Тысяча пятьдесят восьмой, бреющий.
   Ночь на 3 июня. Янино
   Итак, от большого зеленого поля, разбрызгав росу, отрывается маленькая, ничем, кроме смелости летчика, не вооруженная У-2. Командир первого звена связи старший лейтенант Померанцев отправился в свой тысяча пятьдесят восьмой за эту войну полет.
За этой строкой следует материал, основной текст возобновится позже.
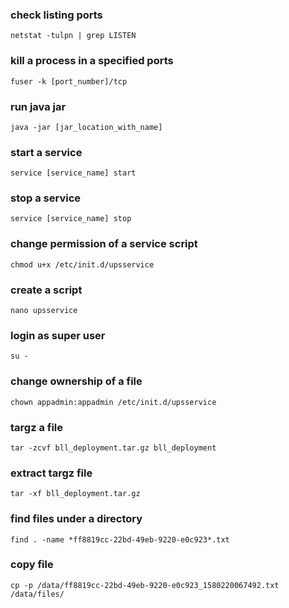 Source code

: ### check listing ports
`netstat -tulpn | grep LISTEN`

### kill a process in a specified ports
`fuser -k [port_number]/tcp`

### run java jar
`java -jar [jar_location_with_name]`

### start a service
`service [service_name] start`

### stop a service
`service [service_name] stop`

### change permission of a service script
`chmod u+x /etc/init.d/upsservice`

### create a script
`nano upsservice`

### login as super user
`su -`

### change ownership of a file
`chown appadmin:appadmin /etc/init.d/upsservice`

### targz a file
`tar -zcvf bll_deployment.tar.gz bll_deployment`

### extract targz file
`tar -xf bll_deployment.tar.gz`

### find files under a directory
`find . -name *ff8819cc-22bd-49eb-9220-e0c923*.txt`

### copy file
`cp -p /data/ff8819cc-22bd-49eb-9220-e0c923_1580220067492.txt /data/files/`

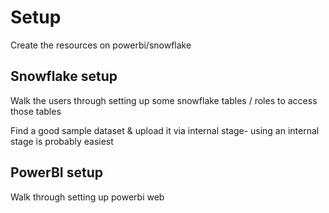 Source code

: # Setup
Create the resources on powerbi/snowflake

## Snowflake setup
Walk the users through setting up some snowflake tables / roles to access those tables 

Find a good sample dataset & upload it via internal stage- using an internal stage is probably easiest

## PowerBI setup
Walk through setting up powerbi web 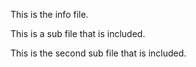 This is the info file.

This is a sub file that is included.

This is the second sub file that is included.
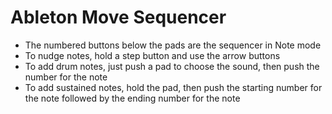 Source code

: # Ableton Move Sequencer

- The numbered buttons below the pads are the sequencer in Note mode
- To nudge notes, hold a step button and use the arrow buttons
- To add drum notes, just push a pad to choose the sound, then push the number for the note
- To add sustained notes, hold the pad, then push the starting number for the note followed by the ending number for the note
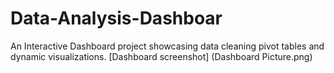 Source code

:# Data-Analysis-Dashboar
An Interactive Dashboard project showcasing data cleaning pivot tables and dynamic visualizations.
[Dashboard screenshot]
(Dashboard Picture.png)
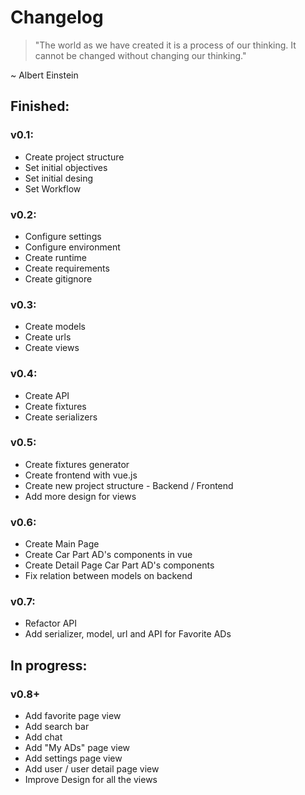 # Changelog 

>"The world as we have created it is a process of our thinking. It cannot be changed without changing our thinking."

~ Albert Einstein


## Finished:

### v0.1:

- Create project structure
- Set initial objectives
- Set initial desing
- Set Workflow

### v0.2:

- Configure settings
- Configure environment
- Create runtime
- Create requirements
- Create gitignore 

### v0.3:

- Create models
- Create urls
- Create views

### v0.4:

- Create API
- Create fixtures
- Create serializers

### v0.5:

- Create fixtures generator
- Create frontend with vue.js
- Create new project structure - Backend / Frontend
- Add more design for views

### v0.6:

- Create Main Page
- Create Car Part AD's components in vue
- Create Detail Page Car Part AD's components
- Fix relation between models on backend

### v0.7:

- Refactor API
- Add serializer, model, url and API for Favorite ADs


## In progress:

### v0.8+

- Add favorite page view
- Add search bar
- Add chat
- Add "My ADs" page view
- Add settings page view 
- Add user / user detail page view
- Improve Design for all the views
На борту машины – пассажир, которому сказано, как и когда он должен выпустить белые и зеленые ракеты, ибо самому летчику этим в пути заниматься некогда.
   Над самолетом – белая, похожая на день, ночь; внизу – в пяти метрах под неподвижно висящими колесами – верхушки сине-лиловых сосен, лунки болотных прогалин, а впереди по заданному курсу – «Большая деревня», которую все, кроме летчиков эскадрильи связи, зовут Ленинградом.
   У-2 летит, и характерный, знакомый всем наземным частям, замаскированным в этих лесах, звук мотора предупреждает зенитчиков: «Не стреляйте, свои!..» Переменчивым рокотом разносится этот звук по лесам, но никто ни в небесах, ни на земле не видит распростертой над кронами деревьев в медленном, неторопливом полете легкой, совсем не военной машины: только на секунду закроет она своим абрисом небо от устремившего взоры вверх часового и исчезнет, словно накрытая ветвями, четким силуэтом, врезанным в белую ночь.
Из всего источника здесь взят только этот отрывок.